**What is being asked**
Each line in the entries that has the word "using" has to be copied.

**Extracted entries**
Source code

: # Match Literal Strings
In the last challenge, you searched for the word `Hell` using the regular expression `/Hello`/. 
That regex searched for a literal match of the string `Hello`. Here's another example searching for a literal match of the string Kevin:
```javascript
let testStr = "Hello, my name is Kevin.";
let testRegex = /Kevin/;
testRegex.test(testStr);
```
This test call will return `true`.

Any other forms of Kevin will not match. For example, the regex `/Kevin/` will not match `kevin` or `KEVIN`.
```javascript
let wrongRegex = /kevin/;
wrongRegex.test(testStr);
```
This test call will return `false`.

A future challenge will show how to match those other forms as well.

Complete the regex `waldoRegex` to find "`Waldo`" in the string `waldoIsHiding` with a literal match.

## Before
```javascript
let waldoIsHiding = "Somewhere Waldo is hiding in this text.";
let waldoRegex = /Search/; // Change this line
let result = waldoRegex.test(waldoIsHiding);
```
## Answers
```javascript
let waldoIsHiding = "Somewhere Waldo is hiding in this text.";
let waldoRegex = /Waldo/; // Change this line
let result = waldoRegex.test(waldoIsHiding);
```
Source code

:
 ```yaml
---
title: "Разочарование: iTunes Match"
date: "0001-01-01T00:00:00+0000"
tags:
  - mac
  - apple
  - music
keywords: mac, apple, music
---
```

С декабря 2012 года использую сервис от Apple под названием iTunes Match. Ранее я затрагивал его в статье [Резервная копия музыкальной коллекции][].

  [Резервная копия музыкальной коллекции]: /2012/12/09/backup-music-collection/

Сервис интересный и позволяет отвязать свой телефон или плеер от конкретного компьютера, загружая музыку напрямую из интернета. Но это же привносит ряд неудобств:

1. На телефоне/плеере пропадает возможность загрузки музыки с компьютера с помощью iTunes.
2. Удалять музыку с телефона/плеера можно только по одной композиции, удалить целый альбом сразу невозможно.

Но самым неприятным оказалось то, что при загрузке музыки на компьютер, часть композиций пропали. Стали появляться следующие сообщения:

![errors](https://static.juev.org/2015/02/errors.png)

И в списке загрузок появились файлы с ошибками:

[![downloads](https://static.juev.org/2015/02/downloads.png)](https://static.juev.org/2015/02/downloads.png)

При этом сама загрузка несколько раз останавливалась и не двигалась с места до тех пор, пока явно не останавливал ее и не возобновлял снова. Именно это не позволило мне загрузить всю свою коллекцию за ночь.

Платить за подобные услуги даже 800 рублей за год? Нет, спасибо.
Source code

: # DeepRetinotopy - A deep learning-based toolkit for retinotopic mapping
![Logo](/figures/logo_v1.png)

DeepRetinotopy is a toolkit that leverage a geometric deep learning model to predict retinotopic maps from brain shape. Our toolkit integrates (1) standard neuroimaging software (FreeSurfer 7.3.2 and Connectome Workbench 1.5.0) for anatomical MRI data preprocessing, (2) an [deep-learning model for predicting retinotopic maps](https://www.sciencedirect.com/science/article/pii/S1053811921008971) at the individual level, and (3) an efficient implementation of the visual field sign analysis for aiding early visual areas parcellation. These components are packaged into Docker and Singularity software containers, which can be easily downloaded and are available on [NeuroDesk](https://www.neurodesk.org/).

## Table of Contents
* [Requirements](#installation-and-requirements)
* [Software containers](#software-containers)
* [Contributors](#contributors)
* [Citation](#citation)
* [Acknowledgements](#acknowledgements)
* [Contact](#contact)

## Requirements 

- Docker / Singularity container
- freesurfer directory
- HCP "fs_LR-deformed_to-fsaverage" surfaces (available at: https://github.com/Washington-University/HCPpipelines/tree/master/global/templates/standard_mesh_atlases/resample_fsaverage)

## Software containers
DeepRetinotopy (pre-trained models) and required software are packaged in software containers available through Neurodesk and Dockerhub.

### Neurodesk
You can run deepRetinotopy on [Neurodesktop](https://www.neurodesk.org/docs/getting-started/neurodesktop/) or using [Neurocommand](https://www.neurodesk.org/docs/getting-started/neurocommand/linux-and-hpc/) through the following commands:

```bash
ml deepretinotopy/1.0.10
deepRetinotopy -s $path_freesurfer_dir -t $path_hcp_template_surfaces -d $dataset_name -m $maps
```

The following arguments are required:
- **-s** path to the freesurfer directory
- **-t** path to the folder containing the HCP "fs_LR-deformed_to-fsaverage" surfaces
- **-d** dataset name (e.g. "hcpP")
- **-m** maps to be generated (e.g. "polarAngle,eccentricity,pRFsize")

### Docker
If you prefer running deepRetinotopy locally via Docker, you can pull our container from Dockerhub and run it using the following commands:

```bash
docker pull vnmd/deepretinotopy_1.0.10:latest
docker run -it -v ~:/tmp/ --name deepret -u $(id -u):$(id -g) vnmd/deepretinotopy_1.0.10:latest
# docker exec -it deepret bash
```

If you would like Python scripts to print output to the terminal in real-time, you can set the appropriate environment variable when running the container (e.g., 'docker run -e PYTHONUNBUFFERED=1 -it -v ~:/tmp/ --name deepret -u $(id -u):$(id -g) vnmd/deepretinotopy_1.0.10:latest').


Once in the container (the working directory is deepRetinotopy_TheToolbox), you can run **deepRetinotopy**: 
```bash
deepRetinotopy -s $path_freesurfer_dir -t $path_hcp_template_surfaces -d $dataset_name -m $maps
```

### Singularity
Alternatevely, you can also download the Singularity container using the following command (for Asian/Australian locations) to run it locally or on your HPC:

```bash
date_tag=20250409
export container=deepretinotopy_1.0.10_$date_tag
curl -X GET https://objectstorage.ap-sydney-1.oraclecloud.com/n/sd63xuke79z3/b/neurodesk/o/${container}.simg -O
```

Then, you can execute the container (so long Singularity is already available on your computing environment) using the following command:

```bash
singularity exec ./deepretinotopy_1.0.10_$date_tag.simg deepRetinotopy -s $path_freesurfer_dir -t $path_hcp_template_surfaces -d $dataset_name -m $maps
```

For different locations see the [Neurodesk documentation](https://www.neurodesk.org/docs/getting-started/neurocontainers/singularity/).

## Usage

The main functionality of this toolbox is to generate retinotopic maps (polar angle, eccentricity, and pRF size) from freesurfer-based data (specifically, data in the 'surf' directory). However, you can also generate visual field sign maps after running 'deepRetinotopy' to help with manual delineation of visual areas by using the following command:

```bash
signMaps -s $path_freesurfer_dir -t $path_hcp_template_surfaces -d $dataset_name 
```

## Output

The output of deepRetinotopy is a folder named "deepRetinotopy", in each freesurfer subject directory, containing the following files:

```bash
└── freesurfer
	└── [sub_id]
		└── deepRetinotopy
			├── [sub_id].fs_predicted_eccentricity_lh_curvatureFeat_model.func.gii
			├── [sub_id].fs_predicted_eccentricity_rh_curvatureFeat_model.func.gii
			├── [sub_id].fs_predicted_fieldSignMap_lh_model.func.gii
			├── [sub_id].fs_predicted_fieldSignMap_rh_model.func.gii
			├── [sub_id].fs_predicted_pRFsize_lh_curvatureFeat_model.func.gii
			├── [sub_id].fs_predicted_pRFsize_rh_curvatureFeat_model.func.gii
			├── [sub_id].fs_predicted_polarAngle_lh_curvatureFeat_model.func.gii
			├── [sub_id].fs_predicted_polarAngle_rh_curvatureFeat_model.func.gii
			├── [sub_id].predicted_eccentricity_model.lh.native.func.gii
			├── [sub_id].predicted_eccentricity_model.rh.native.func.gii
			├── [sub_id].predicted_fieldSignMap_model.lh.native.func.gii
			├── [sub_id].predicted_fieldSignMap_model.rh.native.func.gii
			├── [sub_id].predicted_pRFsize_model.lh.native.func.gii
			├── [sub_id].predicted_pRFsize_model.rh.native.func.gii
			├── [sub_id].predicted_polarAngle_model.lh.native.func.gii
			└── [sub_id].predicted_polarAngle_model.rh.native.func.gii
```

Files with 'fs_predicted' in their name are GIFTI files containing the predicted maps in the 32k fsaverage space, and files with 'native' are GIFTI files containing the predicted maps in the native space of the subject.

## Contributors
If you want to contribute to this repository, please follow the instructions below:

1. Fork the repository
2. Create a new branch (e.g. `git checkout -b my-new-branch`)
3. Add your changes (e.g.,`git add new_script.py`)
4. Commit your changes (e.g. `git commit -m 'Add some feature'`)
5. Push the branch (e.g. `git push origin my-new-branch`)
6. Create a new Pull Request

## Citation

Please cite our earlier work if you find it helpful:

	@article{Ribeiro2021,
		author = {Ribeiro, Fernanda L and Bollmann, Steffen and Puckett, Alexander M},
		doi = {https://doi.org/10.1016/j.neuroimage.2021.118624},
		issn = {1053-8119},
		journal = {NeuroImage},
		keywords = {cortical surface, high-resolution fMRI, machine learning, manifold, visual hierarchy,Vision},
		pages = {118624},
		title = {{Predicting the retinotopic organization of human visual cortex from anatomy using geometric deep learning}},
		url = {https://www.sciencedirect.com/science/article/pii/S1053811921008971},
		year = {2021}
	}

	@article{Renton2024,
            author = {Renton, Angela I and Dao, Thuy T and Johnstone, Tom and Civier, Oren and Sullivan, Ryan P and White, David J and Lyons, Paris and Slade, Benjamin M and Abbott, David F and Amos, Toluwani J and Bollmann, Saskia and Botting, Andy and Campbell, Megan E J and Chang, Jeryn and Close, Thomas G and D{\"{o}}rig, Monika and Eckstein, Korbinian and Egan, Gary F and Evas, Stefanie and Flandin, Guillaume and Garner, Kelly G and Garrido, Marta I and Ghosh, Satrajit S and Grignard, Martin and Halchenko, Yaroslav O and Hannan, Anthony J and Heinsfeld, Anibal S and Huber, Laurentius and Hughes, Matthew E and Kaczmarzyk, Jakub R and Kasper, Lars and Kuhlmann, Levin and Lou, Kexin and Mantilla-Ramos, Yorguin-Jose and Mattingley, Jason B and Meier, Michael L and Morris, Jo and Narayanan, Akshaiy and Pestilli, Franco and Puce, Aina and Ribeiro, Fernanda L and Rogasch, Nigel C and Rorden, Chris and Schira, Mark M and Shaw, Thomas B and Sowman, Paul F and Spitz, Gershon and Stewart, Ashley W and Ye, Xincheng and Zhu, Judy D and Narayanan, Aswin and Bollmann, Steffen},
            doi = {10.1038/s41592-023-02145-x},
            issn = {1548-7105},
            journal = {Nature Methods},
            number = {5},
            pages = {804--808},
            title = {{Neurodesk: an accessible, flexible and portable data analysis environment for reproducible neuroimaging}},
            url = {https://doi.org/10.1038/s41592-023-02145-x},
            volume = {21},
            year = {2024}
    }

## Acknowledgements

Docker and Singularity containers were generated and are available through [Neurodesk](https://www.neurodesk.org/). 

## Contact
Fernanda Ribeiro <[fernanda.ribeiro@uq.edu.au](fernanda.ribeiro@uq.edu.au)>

**Exercise answer**
In the last challenge, you searched for the word `Hell` using the regular expression `/Hello`/. 
You can run deepRetinotopy on [Neurodesktop](https://www.neurodesk.org/docs/getting-started/neurodesktop/) or using [Neurocommand](https://www.neurodesk.org/docs/getting-started/neurocommand/linux-and-hpc/) through the following commands:
If you prefer running deepRetinotopy locally via Docker, you can pull our container from Dockerhub and run it using the following commands:
Alternatevely, you can also download the Singularity container using the following command (for Asian/Australian locations) to run it locally or on your HPC:
Then, you can execute the container (so long Singularity is already available on your computing environment) using the following command:
The main functionality of this toolbox is to generate retinotopic maps (polar angle, eccentricity, and pRF size) from freesurfer-based data (specifically, data in the 'surf' directory). However, you can also generate visual field sign maps after running 'deepRetinotopy' to help with manual delineation of visual areas by using the following command:
		title = {{Predicting the retinotopic organization of human visual cortex from anatomy using geometric deep learning}},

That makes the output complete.